Eleanna Tzeraki
KU Leuven

A powerful argument against pragmatism about reasons for belief comes in the form of an impossibility claim: practical motivations are simply irrelevant to a process of belief formation through deliberative reasoning; the only way to be convinced of the truth of a proposition, e.g. that God exists, is by acknowledging enough evidence in favor of its being true, even in the face of infinite practical gain from belief. This phenomenon has been referred to as “transparency”, a psychological feature of belief that makes it so that the deliberative questions about “whether to believe that p” must give way to the question “whether p is true”. Nishi Shah (2006) undertakes an influential defense of evidentialism about reasons for belief by invoking the feature of transparency and positing a conceptual argument about the truth-aiming nature of belief as the best explanation for transparency.

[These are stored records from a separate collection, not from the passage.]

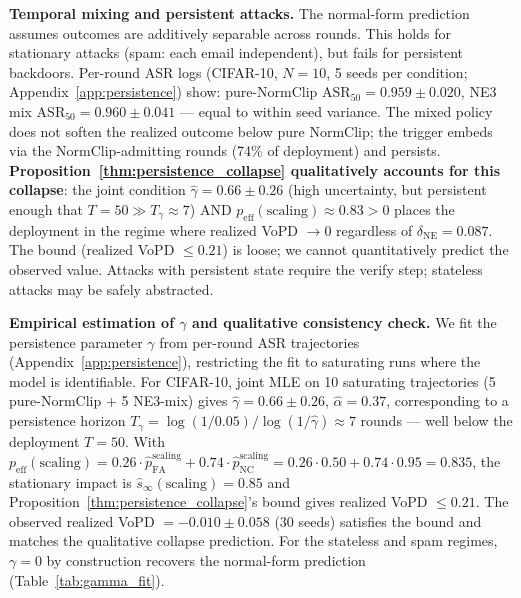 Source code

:\documentclass{article}
\begin{document}
\textbf{Temporal mixing and persistent attacks.} The normal-form prediction assumes outcomes are additively separable across rounds. This holds for stationary attacks (spam: each email independent), but fails for persistent backdoors. Per-round ASR logs (CIFAR-10, $N{=}10$, 5 seeds per condition; Appendix~\ref{app:persistence}) show: pure-NormClip ASR$_{50} = 0.959\pm0.020$, NE3 mix ASR$_{50} = 0.960\pm0.041$ --- equal to within seed variance. The mixed policy does not soften the realized outcome below pure NormClip; the trigger embeds via the NormClip-admitting rounds (74\% of deployment) and persists. \textbf{Proposition~\ref{thm:persistence_collapse} qualitatively accounts for this collapse}: the joint condition $\hat\gamma=0.66\pm0.26$ (high uncertainty, but persistent enough that $T=50 \gg T_\gamma \approx 7$) AND $p_{\mathrm{eff}}(\text{scaling}) \approx 0.83 > 0$ places the deployment in the regime where realized VoPD $\to 0$ regardless of $\delta_{\mathrm{NE}}=0.087$. The bound (realized VoPD $\leq 0.21$) is loose; we cannot quantitatively predict the observed value. Attacks with persistent state require the verify step; stateless attacks may be safely abstracted.

\textbf{Empirical estimation of $\gamma$ and qualitative consistency check.}
We fit the persistence parameter $\gamma$ from per-round ASR trajectories (Appendix~\ref{app:persistence}), restricting the fit to saturating runs where the model is identifiable. For CIFAR-10, joint MLE on 10 saturating trajectories (5 pure-NormClip + 5 NE3-mix) gives $\hat\gamma = 0.66 \pm 0.26$, $\hat\alpha = 0.37$, corresponding to a persistence horizon $T_\gamma = \log(1/0.05)/\log(1/\hat\gamma) \approx 7$ rounds --- well below the deployment $T=50$. With $p_{\mathrm{eff}}(\text{scaling}) = 0.26 \cdot \hat p_{\mathrm{FA}}^{\text{scaling}} + 0.74 \cdot \hat p_{\mathrm{NC}}^{\text{scaling}} = 0.26 \cdot 0.50 + 0.74 \cdot 0.95 = 0.835$, the stationary impact is $\hat s_\infty(\text{scaling}) = 0.85$ and Proposition~\ref{thm:persistence_collapse}'s bound gives realized VoPD $\leq 0.21$. The observed realized VoPD $= -0.010 \pm 0.058$ (30 seeds) satisfies the bound and matches the qualitative collapse prediction. For the stateless and spam regimes, $\gamma = 0$ by construction recovers the normal-form prediction (Table~\ref{tab:gamma_fit}).
\end{document}

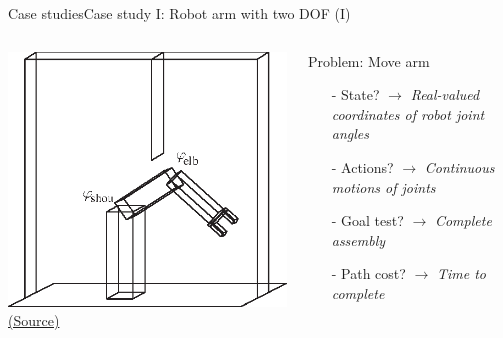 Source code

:\documentclass[10pt,compress]{beamer} %
\begin{document}
\begin{frame}{Case studies}{Case study I: Robot arm with two DOF (I)}
       \begin{columns}
	            \centering \includegraphics[width=\linewidth]{figs/armPlain.eps}\\
	            \tiny{\href{http://aima.cs.berkeley.edu/index.html}{(Source)}}
                \begin{exampleblock}{Problem: Move arm}
                    \begin{itemize}
                    \item[-] State? $\rightarrow$ \textit{Real-valued coordinates of robot joint angles}
                    \item[-] Actions? $\rightarrow$ \textit{Continuous motions of joints}
                    \item[-] Goal test? $\rightarrow$ \textit{Complete assembly}
                    \item[-] Path cost? $\rightarrow$ \textit{Time to complete}
                    \end{itemize}
                \end{exampleblock}
      \end{columns}
\end{frame}
\end{document}
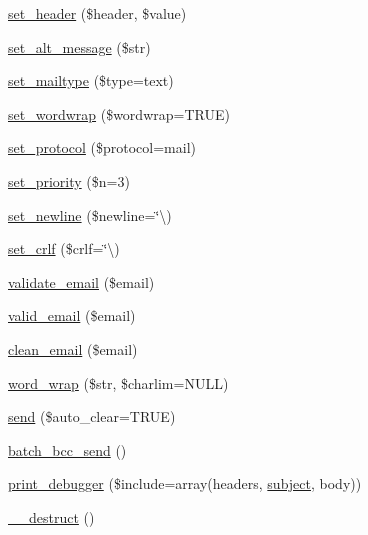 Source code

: \begin{DoxyCompactItemize}
\mbox{\hyperlink{class_c_i___email_a0d30433cc57714fb2fb3d49b3587a40f}{set\+\_\+header}} (\$header, \$value)
\item 
\mbox{\hyperlink{class_c_i___email_a62b950aaae2d043d96dfa0cbfdf0043f}{set\+\_\+alt\+\_\+message}} (\$str)
\item 
\mbox{\hyperlink{class_c_i___email_a7a1f80002a6575adda9436fd0fd85055}{set\+\_\+mailtype}} (\$type=\textquotesingle{}text\textquotesingle{})
\item 
\mbox{\hyperlink{class_c_i___email_a14b63cc85319c9ac0cccd7671904758b}{set\+\_\+wordwrap}} (\$wordwrap=T\+R\+UE)
\item 
\mbox{\hyperlink{class_c_i___email_a747658786f90d1e9c16cab7e962407ad}{set\+\_\+protocol}} (\$protocol=\textquotesingle{}mail\textquotesingle{})
\item 
\mbox{\hyperlink{class_c_i___email_a4ff56cbd411a4ac7539a0ca867ea86d3}{set\+\_\+priority}} (\$n=3)
\item 
\mbox{\hyperlink{class_c_i___email_a78022b6d42b16aa9a8bb44304e030c8d}{set\+\_\+newline}} (\$newline=\char`\"{}\textbackslash{})
\item 
\mbox{\hyperlink{class_c_i___email_a6dfb979e61ae39ae59c332c693925850}{set\+\_\+crlf}} (\$crlf=\char`\"{}\textbackslash{})
\item 
\mbox{\hyperlink{class_c_i___email_a48cc8afa8d64719dc0fc3bd9d5a90478}{validate\+\_\+email}} (\$email)
\item 
\mbox{\hyperlink{class_c_i___email_a16cb31939d180f30082151393b7ee676}{valid\+\_\+email}} (\$email)
\item 
\mbox{\hyperlink{class_c_i___email_adbb20aca93d51d34e229f08708e08f40}{clean\+\_\+email}} (\$email)
\item 
\mbox{\hyperlink{class_c_i___email_a71c58d5d3015802c544fcdea46c19e1e}{word\+\_\+wrap}} (\$str, \$charlim=N\+U\+LL)
\item 
\mbox{\hyperlink{class_c_i___email_ac12eec458a55c8164beaa35e78aae730}{send}} (\$auto\+\_\+clear=T\+R\+UE)
\item 
\mbox{\hyperlink{class_c_i___email_a8924024b733a015d3bb31f86436e5c87}{batch\+\_\+bcc\+\_\+send}} ()
\item 
\mbox{\hyperlink{class_c_i___email_a33fc71767a8375f1a120826609f8175b}{print\+\_\+debugger}} (\$include=array(\textquotesingle{}headers\textquotesingle{}, \textquotesingle{}\mbox{\hyperlink{class_c_i___email_a14795b95ebaa3941a2c5a11ee7ddbeae}{subject}}\textquotesingle{}, \textquotesingle{}body\textquotesingle{}))
\item 
\mbox{\hyperlink{class_c_i___email_a64e5a805b2fd3dee6313111e63696ab8}{\+\_\+\+\_\+destruct}} ()
\end{DoxyCompactItemize}
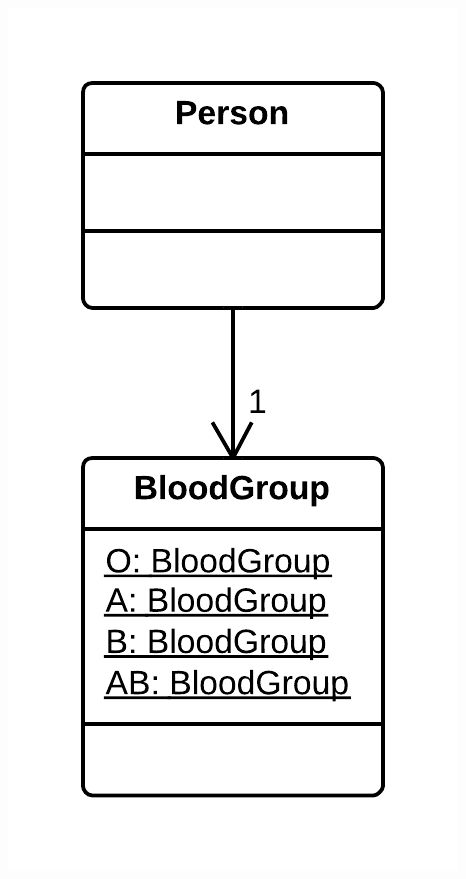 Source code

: \documentclass[11pt,a4paper,oneside]{book}
\begin{document}
\begin{itemize}
    \centering \includegraphics[scale=0.2]{replacetypecodewithclasssolution}
\end{itemize}
    
\end{document}
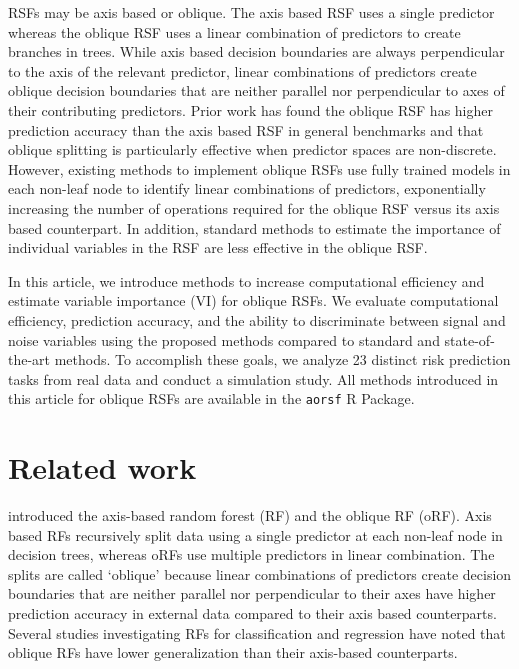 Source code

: \documentclass[twoside,11pt]{article}\usepackage[]{graphicx}\usepackage[]{color}
\begin{document}
RSFs may be axis based or oblique. The axis based RSF uses a single predictor whereas the oblique RSF uses a linear combination of predictors to create branches in trees. While axis based decision boundaries are always perpendicular to the axis of the relevant predictor, linear combinations of predictors create oblique decision boundaries that are neither parallel nor perpendicular to axes of their contributing predictors. Prior work has found the oblique RSF has higher prediction accuracy than the axis based RSF in general benchmarks \citep{jaeger2019oblique} and that oblique splitting is particularly effective when predictor spaces are non-discrete. However, existing methods to implement oblique RSFs use fully trained models in each non-leaf node to identify linear combinations of predictors, exponentially increasing the number of operations required for the oblique RSF versus its axis based counterpart. In addition, standard methods to estimate the importance of individual variables in the RSF are less effective in the oblique RSF.

In this article, we introduce methods to increase computational efficiency and estimate variable importance (VI) for oblique RSFs. We evaluate computational efficiency, prediction accuracy, and the ability to discriminate between signal and noise variables using the proposed methods compared to standard and state-of-the-art methods. To accomplish these goals, we analyze 23 distinct risk prediction tasks from real data and conduct a simulation study. All methods introduced in this article for oblique RSFs are available in the \texttt{aorsf} R Package.


\section{Related work}


\citet{breiman2001random} introduced the axis-based random forest (RF) and the oblique RF (oRF). Axis based RFs recursively split data using a single predictor at each non-leaf node in decision trees, whereas oRFs use multiple predictors in linear combination. The splits are called `oblique' because linear combinations of predictors create decision boundaries that are neither parallel nor perpendicular to their axes have higher prediction accuracy in external data compared to their axis based counterparts. Several studies investigating RFs for classification and regression have noted that oblique RFs have lower generalization than their axis-based counterparts.
\end{document}
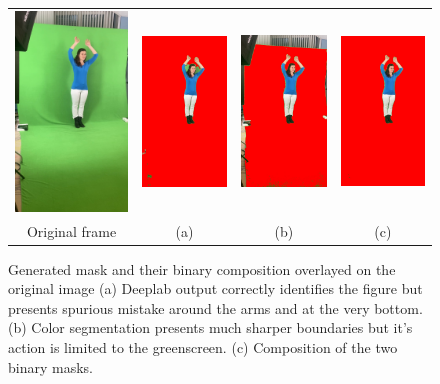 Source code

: \begin{figure}
  \centering
  \begin{tabular}{@{}cccc@{}}
    \includegraphics[width=0.187\linewidth]{figures/dataset_images/frame000040.jpg}& 
    \includegraphics[width=0.187\linewidth]{figures/dataset_images/deeplab_000040.jpg}& 
    \includegraphics[width=0.187\linewidth]{figures/dataset_images/in_range_000040.jpg}&
    \includegraphics[width=0.187\linewidth]{figures/dataset_images/combined_000040.jpg} \\
    Original frame &(a) & (b) & (c)
  \end{tabular}
  \caption[Generated mask and their binary composition overlayed on the original image]{Generated mask and their binary composition overlayed on the original image
  \textup{(a)} Deeplab output correctly identifies the figure but presents spurious mistake around the arms and at the very bottom. 
  \textup{(b)} Color segmentation presents much sharper boundaries but it's action is limited to the greenscreen. 
  \textup{(c)} Composition of the two binary masks. 
\label{fig: dataset_examples}}
\end{figure}

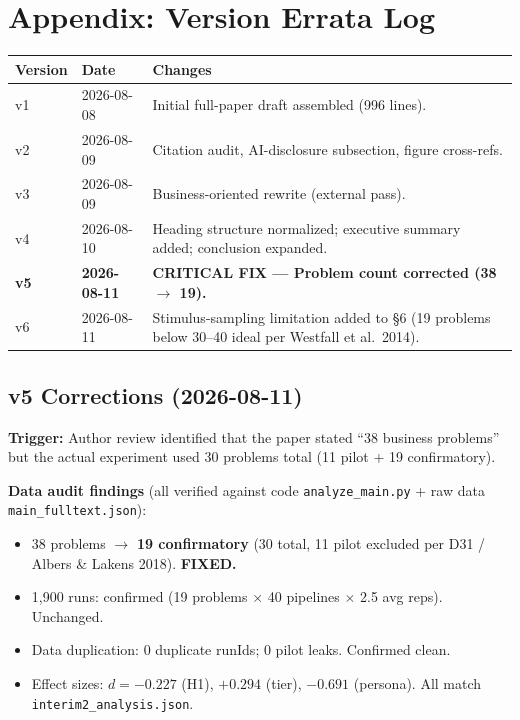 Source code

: \documentclass[12pt,a4paper]{article}
\begin{document}
\clearpage
\section*{Appendix: Version Errata Log}

\begin{table}[h]
\centering
\small
\begin{tabular}{llp{9cm}}
\toprule
Version & Date & Changes \\
\midrule
v1 & 2026-08-08 & Initial full-paper draft assembled (996 lines). \\
v2 & 2026-08-09 & Citation audit, AI-disclosure subsection, figure cross-refs. \\
v3 & 2026-08-09 & Business-oriented rewrite (external pass). \\
v4 & 2026-08-10 & Heading structure normalized; executive summary added; conclusion expanded. \\
\textbf{v5} & \textbf{2026-08-11} & \textbf{CRITICAL FIX --- Problem count corrected (38 $\to$ 19).} \\
v6 & 2026-08-11 & Stimulus-sampling limitation added to \S 6 (19 problems below 30--40 ideal per Westfall et al.\ 2014). \\
\bottomrule
\end{tabular}
\end{table}

\subsection*{v5 Corrections (2026-08-11)}

\textbf{Trigger:} Author review identified that the paper stated ``38 business problems''
but the actual experiment used 30 problems total (11 pilot + 19 confirmatory).

\textbf{Data audit findings} (all verified against code \texttt{analyze\_main.py} + raw data
\texttt{main\_fulltext.json}):
\begin{itemize}
  \item 38 problems $\to$ \textbf{19 confirmatory} (30 total, 11 pilot excluded per D31 / Albers \& Lakens 2018). \textbf{FIXED.}
  \item 1,900 runs: confirmed (19 problems $\times$ 40 pipelines $\times$ 2.5 avg reps). Unchanged.
  \item Data duplication: 0 duplicate runIds; 0 pilot leaks. Confirmed clean.
  \item Effect sizes: $d = -0.227$ (H1), $+0.294$ (tier), $-0.691$ (persona). All match \texttt{interim2\_analysis.json}.
\end{itemize}
\end{document}
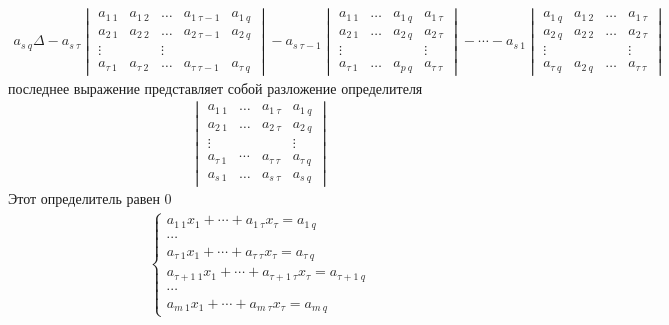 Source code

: 		\begin{gather*}
		a_{s\  q} \Delta-a_{s\ \tau}
			\begin{vmatrix}
				{a_{1\ 1}} & {a_{1\ 2}} & {\ldots} & {a_{1\  \tau-1}} & {a_{1\  q}} \\
				{a_{2\ 1}} & {a_{2\ 2}} & {\ldots} & {a_{2\  \tau-1}} & {a_{2\  q}} \\
				{\vdots} & {} & {\vdots} & {} \\
				{a_{\tau\  1}} & {a_{\tau\  2}} & {\ldots} & {a_{\tau\  \tau-1}} & {a_{\tau\  q}}
			\end{vmatrix}
		-a_{s\  \tau-1}
			\begin{vmatrix}
				{a_{1\ 1}} & {\ldots} & {a_{1\  q}} & {a_{1\  \tau}} \\
				{a_{2\ 1}} & {\ldots} & {a_{2\  q}} & {a_{2\  \tau}} \\
				{\vdots} & {} & {} & {\vdots} \\
				{a_{\tau\  1}} & {\ldots} & {a_{p\  q}} & {a_{\tau\  \tau}}
			\end{vmatrix}
		-\cdots-a_{s\ 1}
			\begin{vmatrix}
				{a_{1\  q}} & {a_{1\ 2}} & {\ldots} & {a_{1\  \tau}} \\
				{a_{2\  q}} & {a_{2\ 2}} & {\ldots} & {a_{2\  \tau}} \\
				{\vdots} & {} & {} & {\vdots} \\
				{a_{\tau\  q}} & {a_{2\  q}} & {\ldots} & {a_{\tau\  \tau}}
			\end{vmatrix}		
		\end{gather*}
		последнее выражение представляет собой разложение определителя\\
		\begin{gather*}
			\begin{vmatrix}
				{a_{1\ 1}} & {\dots} & {a_{1\  \tau}} & {a_{1\  q}}\\
				{a_{2\ 1}} & {\dots} & {a_{2\  \tau}} & {a_{2\  q}}\\
				{\vdots} & {} & {} & {\vdots}\\
				{a_{\tau\ 1}} & {\cdots} & {a_{\tau\  \tau}} & {a_{\tau\  q}}\\
				{a_{s\  1}} & {\dots} & {a_{s\  \tau}} & {a_{s\  q}}
			\end{vmatrix}
		\end{gather*}
		Этот определитель равен 0
		\begin{gather*}
			\begin{cases} 
				a_{1\ 1} x_{1}+\cdots+a_{1\ \tau} x_{\tau} = a_{1\ q}\\
				\cdots\\
				a_{\tau\ 1} x_{1}+\cdots+a_{\tau\ \tau} x_{\tau} = a_{\tau\ q}\\
				a_{\tau+1\ 1} x_{1}+\cdots+a_{\tau+1\ \tau} x_{\tau} = a_{\tau+1\ q}\\
				\cdots\\
				a_{m\ 1} x_{1}+\cdots+a_{m\ \tau} x_{\tau} = a_{m\ q} 
			\end{cases}
		\end{gather*}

First, I will show that the argument from impossibility ignores not only the crux of the pragmatist challenge, namely that certain epistemically unjustified beliefs may be justified in another normative context, but also the way in which our agency as authors of our actions may constitute our agency as authors of our beliefs. While believing is not intentional, it can be the intended result of intentional actions, which is a matter of great import in the ethics of belief.
Shah’s argument relies on the assumption that doxastic deliberation can only be resolved by the formation of belief. This contrasts with the standard account of deliberation about action, which is said to be resolved by an intention to act and not by the action itself. I will argue that this assumption, which I will call the doxastic exceptionalism thesis (DET), is unjustified, as it neglects the possibility of agnosticism as a deliberative outcome and it conflates the decision to believe that p, through deliberation that is responsive to practical interests, with the separate deliberative process about which means to adopt to produce the target belief.